• Task: Set down each line of the material that follows, exactly, with no pictures.

==================================================

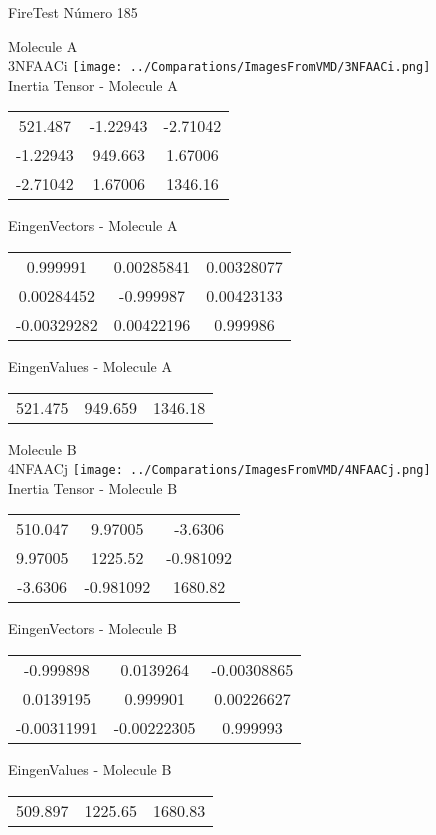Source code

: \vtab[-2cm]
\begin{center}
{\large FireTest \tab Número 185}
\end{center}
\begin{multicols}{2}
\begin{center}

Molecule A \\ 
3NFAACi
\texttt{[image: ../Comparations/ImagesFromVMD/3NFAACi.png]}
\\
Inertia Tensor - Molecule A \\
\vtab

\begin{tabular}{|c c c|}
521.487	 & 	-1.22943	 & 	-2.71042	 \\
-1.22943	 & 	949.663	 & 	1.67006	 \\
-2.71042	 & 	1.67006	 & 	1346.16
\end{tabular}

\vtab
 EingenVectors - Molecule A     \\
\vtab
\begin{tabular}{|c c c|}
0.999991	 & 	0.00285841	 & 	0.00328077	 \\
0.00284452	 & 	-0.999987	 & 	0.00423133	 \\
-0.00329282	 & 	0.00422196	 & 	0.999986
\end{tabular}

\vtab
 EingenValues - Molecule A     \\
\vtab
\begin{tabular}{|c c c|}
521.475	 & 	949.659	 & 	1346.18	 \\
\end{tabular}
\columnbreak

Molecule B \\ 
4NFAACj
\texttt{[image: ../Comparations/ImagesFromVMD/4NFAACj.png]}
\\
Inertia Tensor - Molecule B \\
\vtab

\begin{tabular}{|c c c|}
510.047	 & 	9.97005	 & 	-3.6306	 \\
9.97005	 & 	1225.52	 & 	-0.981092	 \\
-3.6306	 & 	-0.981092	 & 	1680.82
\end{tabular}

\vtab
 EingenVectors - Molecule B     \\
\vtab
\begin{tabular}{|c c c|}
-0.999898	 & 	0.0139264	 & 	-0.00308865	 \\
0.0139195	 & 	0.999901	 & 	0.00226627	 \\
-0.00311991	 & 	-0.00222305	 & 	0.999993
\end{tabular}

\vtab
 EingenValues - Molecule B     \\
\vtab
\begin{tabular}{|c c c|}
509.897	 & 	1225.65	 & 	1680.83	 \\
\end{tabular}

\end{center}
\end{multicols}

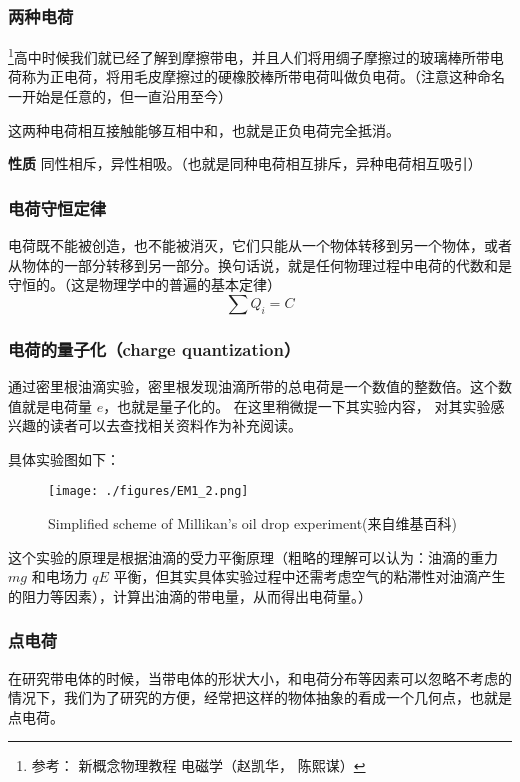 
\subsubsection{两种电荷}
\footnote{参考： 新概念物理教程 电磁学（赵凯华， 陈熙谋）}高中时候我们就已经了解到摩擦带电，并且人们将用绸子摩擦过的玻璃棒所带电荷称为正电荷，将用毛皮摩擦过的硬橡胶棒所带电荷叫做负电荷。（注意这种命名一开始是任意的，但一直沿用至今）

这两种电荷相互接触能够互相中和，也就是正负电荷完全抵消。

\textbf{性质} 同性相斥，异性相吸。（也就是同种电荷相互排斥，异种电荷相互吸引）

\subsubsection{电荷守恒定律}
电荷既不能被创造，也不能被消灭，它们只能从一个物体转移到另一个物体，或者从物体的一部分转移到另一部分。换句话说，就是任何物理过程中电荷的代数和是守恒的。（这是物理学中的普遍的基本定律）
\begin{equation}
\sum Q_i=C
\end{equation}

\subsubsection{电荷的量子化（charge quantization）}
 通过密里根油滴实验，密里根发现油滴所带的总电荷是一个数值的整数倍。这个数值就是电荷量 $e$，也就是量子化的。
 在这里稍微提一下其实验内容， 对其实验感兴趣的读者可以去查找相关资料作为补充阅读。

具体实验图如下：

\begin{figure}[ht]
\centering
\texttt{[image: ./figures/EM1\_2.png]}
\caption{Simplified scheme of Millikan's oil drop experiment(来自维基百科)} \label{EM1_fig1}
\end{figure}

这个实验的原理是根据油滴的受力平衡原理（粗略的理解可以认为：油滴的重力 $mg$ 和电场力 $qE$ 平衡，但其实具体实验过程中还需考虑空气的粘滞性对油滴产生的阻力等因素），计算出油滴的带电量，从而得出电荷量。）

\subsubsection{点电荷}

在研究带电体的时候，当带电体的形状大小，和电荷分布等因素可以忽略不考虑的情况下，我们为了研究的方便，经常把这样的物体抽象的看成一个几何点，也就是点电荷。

==================================================

• Task output:
Source code

: \vtab[-2cm]
\begin{center}
{\large FireTest \tab Número 185}
\end{center}
\begin{multicols}{2}
\begin{center}

Molecule A \\ 
3NFAACi
\texttt{[image: ../Comparations/ImagesFromVMD/3NFAACi.png]}
\\
Inertia Tensor - Molecule A \\
\vtab

\begin{tabular}{|c c c|}
521.487	 & 	-1.22943	 & 	-2.71042	 \\
-1.22943	 & 	949.663	 & 	1.67006	 \\
-2.71042	 & 	1.67006	 & 	1346.16
\end{tabular}

\vtab
 EingenVectors - Molecule A     \\
\vtab
\begin{tabular}{|c c c|}
0.999991	 & 	0.00285841	 & 	0.00328077	 \\
0.00284452	 & 	-0.999987	 & 	0.00423133	 \\
-0.00329282	 & 	0.00422196	 & 	0.999986
\end{tabular}

\vtab
 EingenValues - Molecule A     \\
\vtab
\begin{tabular}{|c c c|}
521.475	 & 	949.659	 & 	1346.18	 \\
\end{tabular}
\columnbreak

Molecule B \\ 
4NFAACj
\texttt{[image: ../Comparations/ImagesFromVMD/4NFAACj.png]}
\\
Inertia Tensor - Molecule B \\
\vtab

\begin{tabular}{|c c c|}
510.047	 & 	9.97005	 & 	-3.6306	 \\
9.97005	 & 	1225.52	 & 	-0.981092	 \\
-3.6306	 & 	-0.981092	 & 	1680.82
\end{tabular}

\vtab
 EingenVectors - Molecule B     \\
\vtab
\begin{tabular}{|c c c|}
-0.999898	 & 	0.0139264	 & 	-0.00308865	 \\
0.0139195	 & 	0.999901	 & 	0.00226627	 \\
-0.00311991	 & 	-0.00222305	 & 	0.999993
\end{tabular}

\vtab
 EingenValues - Molecule B     \\
\vtab
\begin{tabular}{|c c c|}
509.897	 & 	1225.65	 & 	1680.83	 \\
\end{tabular}

\end{center}
\end{multicols}

\subsubsection{两种电荷}
\footnote{参考： 新概念物理教程 电磁学（赵凯华， 陈熙谋）}高中时候我们就已经了解到摩擦带电，并且人们将用绸子摩擦过的玻璃棒所带电荷称为正电荷，将用毛皮摩擦过的硬橡胶棒所带电荷叫做负电荷。（注意这种命名一开始是任意的，但一直沿用至今）

这两种电荷相互接触能够互相中和，也就是正负电荷完全抵消。

\textbf{性质} 同性相斥，异性相吸。（也就是同种电荷相互排斥，异种电荷相互吸引）

\subsubsection{电荷守恒定律}
电荷既不能被创造，也不能被消灭，它们只能从一个物体转移到另一个物体，或者从物体的一部分转移到另一部分。换句话说，就是任何物理过程中电荷的代数和是守恒的。（这是物理学中的普遍的基本定律）
\begin{equation}
\sum Q_i=C
\end{equation}

\subsubsection{电荷的量子化（charge quantization）}
 通过密里根油滴实验，密里根发现油滴所带的总电荷是一个数值的整数倍。这个数值就是电荷量 $e$，也就是量子化的。
 在这里稍微提一下其实验内容， 对其实验感兴趣的读者可以去查找相关资料作为补充阅读。

具体实验图如下：

\begin{figure}[ht]
\centering
\texttt{[image: ./figures/EM1\_2.png]}
\caption{Simplified scheme of Millikan's oil drop experiment(来自维基百科)} \label{EM1_fig1}
\end{figure}

这个实验的原理是根据油滴的受力平衡原理（粗略的理解可以认为：油滴的重力 $mg$ 和电场力 $qE$ 平衡，但其实具体实验过程中还需考虑空气的粘滞性对油滴产生的阻力等因素），计算出油滴的带电量，从而得出电荷量。）

\subsubsection{点电荷}

在研究带电体的时候，当带电体的形状大小，和电荷分布等因素可以忽略不考虑的情况下，我们为了研究的方便，经常把这样的物体抽象的看成一个几何点，也就是点电荷。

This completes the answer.